TASK MATERIAL -
■ ■ ■ ■
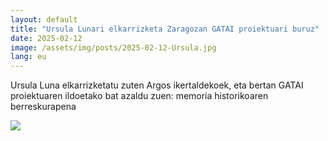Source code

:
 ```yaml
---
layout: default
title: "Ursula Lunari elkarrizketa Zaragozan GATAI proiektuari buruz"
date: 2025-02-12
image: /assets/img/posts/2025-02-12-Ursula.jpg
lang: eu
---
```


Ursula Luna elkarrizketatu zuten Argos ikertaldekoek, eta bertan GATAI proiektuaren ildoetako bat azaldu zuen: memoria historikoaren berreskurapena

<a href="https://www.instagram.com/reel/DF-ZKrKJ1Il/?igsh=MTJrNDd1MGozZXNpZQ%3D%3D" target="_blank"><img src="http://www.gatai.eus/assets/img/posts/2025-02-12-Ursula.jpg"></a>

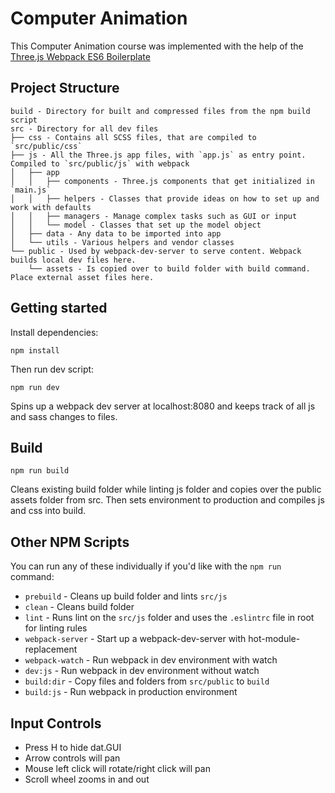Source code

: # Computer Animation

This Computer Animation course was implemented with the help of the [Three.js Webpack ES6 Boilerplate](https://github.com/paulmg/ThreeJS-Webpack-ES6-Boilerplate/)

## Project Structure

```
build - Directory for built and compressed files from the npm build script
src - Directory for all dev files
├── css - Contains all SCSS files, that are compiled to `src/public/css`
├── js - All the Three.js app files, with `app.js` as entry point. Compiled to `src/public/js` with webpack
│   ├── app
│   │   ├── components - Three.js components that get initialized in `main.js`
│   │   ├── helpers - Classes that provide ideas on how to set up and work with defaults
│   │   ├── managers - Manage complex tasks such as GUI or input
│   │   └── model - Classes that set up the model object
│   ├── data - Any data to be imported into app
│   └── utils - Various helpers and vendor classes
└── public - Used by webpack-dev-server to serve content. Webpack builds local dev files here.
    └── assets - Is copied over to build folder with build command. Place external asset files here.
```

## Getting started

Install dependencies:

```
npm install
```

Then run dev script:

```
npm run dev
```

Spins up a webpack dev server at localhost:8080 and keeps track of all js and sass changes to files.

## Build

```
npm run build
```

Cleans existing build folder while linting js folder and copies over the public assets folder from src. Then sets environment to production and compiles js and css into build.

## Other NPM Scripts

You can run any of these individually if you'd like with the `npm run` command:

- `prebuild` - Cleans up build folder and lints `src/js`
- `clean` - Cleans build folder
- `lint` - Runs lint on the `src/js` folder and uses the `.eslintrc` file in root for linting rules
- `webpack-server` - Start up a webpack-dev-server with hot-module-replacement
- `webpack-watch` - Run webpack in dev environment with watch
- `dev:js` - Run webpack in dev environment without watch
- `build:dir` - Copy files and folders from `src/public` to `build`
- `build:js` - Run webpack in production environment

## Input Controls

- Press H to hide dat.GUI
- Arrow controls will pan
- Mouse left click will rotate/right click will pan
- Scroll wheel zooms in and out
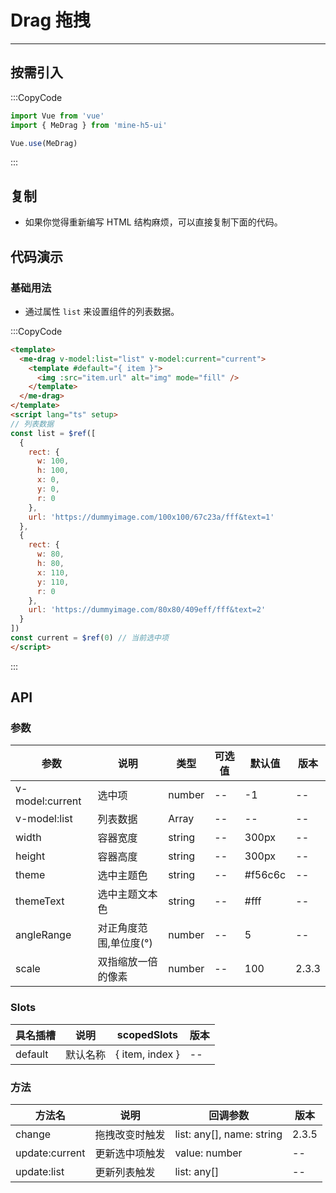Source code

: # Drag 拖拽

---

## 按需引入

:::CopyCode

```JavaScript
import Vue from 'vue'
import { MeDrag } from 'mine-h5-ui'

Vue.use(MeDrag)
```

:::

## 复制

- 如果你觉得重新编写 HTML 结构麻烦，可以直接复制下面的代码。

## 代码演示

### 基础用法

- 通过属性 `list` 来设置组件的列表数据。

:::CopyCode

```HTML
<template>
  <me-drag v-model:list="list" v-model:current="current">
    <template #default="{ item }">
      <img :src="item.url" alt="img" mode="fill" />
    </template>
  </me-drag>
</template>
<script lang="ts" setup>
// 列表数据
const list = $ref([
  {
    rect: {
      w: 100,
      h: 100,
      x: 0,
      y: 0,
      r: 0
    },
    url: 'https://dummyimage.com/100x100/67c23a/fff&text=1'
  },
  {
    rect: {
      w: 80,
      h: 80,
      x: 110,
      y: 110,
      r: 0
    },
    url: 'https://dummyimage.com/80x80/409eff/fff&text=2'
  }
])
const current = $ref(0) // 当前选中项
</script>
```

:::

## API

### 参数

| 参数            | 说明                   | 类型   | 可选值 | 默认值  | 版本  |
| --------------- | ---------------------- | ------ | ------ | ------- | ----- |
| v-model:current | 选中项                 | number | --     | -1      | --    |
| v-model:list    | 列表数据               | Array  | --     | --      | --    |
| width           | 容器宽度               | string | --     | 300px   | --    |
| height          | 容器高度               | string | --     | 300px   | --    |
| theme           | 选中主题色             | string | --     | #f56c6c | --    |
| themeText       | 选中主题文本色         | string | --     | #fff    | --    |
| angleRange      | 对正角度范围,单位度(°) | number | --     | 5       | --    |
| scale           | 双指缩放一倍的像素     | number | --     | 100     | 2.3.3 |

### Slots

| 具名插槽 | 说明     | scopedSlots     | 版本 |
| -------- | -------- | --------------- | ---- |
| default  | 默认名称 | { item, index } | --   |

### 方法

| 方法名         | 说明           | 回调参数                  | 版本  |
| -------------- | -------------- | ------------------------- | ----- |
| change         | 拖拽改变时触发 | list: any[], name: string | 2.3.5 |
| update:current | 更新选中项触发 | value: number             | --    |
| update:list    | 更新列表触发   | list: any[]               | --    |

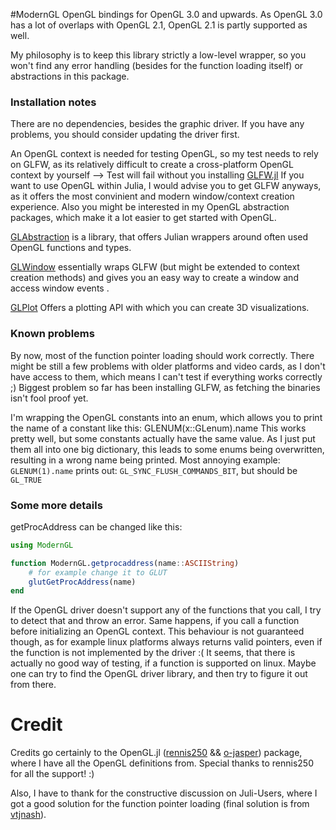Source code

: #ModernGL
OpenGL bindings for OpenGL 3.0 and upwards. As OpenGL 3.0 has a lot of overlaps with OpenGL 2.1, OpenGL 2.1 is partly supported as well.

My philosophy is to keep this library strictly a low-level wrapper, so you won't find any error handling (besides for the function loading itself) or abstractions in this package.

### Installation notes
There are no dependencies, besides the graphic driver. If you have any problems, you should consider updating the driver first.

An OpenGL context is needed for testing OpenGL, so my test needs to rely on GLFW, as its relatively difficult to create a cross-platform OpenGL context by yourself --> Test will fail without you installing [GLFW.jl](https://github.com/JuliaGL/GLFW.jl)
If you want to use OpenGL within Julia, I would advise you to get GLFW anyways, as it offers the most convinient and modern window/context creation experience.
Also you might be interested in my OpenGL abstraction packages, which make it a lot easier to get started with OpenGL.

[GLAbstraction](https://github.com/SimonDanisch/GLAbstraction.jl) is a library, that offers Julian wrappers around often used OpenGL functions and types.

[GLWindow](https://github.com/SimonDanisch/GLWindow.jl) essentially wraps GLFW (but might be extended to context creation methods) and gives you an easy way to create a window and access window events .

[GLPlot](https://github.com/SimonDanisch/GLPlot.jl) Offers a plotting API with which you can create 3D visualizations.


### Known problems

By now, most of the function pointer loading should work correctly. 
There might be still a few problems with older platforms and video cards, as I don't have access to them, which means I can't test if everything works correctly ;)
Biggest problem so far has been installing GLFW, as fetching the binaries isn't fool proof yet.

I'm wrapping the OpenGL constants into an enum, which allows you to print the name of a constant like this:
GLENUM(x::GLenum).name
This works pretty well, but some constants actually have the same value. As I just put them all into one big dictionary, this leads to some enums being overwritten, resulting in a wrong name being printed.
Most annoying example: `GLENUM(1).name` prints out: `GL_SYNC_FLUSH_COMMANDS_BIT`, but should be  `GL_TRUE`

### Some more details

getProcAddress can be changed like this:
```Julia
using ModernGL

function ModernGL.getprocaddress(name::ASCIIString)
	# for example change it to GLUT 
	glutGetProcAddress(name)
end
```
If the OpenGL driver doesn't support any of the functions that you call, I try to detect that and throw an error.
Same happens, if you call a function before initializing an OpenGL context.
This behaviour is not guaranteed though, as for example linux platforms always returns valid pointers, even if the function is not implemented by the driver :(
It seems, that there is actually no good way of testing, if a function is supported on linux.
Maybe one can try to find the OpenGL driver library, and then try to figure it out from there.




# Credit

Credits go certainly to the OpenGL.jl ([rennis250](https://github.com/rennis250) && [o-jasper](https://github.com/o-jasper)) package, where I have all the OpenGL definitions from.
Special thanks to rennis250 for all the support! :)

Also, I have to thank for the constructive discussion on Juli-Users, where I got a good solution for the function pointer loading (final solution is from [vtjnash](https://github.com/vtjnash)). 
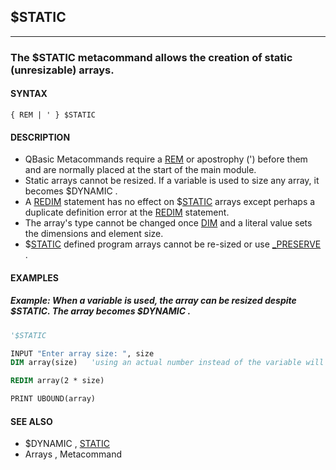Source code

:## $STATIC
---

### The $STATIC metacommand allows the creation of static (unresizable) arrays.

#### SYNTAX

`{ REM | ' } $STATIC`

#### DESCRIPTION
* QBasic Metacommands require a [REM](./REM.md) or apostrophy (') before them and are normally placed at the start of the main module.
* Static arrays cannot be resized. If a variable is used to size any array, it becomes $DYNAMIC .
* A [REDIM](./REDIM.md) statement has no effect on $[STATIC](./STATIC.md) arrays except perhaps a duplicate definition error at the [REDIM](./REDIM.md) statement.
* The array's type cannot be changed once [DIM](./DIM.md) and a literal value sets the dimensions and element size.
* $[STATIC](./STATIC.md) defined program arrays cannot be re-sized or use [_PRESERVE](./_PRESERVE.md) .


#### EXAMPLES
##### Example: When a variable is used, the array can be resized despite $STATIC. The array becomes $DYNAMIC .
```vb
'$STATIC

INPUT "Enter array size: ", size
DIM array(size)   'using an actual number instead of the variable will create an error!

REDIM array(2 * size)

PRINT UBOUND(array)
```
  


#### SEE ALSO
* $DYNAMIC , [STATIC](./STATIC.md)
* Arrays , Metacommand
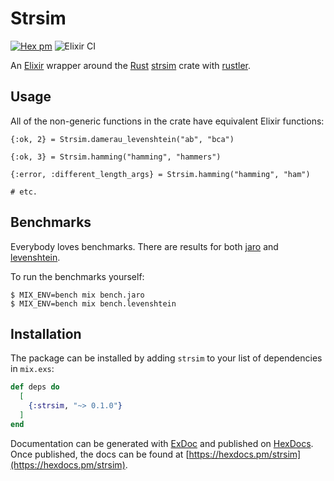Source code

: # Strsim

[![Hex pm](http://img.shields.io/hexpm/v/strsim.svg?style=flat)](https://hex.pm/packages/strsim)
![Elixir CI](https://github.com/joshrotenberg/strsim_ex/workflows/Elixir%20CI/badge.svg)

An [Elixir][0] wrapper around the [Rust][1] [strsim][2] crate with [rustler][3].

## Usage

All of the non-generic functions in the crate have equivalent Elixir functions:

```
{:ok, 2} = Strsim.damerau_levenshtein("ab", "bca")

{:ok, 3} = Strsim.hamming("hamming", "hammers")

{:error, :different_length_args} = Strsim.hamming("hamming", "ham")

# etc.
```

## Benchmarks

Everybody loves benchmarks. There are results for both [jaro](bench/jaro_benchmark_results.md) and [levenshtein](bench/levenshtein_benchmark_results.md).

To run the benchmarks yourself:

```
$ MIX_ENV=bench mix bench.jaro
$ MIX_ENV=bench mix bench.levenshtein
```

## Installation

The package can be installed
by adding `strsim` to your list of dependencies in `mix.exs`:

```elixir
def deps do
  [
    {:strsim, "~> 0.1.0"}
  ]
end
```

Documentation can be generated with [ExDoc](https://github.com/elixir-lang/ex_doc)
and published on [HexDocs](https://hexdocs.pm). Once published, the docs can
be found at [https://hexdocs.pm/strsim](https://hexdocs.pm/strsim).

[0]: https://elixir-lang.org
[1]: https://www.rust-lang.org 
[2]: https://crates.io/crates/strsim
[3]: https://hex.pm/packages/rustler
■ ■ ■ ■
ABOUT THIS TASK - Of the lines above, copy each one that contains the word "GLFW".

RESULT BELOW -
An OpenGL context is needed for testing OpenGL, so my test needs to rely on GLFW, as its relatively difficult to create a cross-platform OpenGL context by yourself --> Test will fail without you installing [GLFW.jl](https://github.com/JuliaGL/GLFW.jl)
If you want to use OpenGL within Julia, I would advise you to get GLFW anyways, as it offers the most convinient and modern window/context creation experience.
[GLWindow](https://github.com/SimonDanisch/GLWindow.jl) essentially wraps GLFW (but might be extended to context creation methods) and gives you an easy way to create a window and access window events .
Biggest problem so far has been installing GLFW, as fetching the binaries isn't fool proof yet.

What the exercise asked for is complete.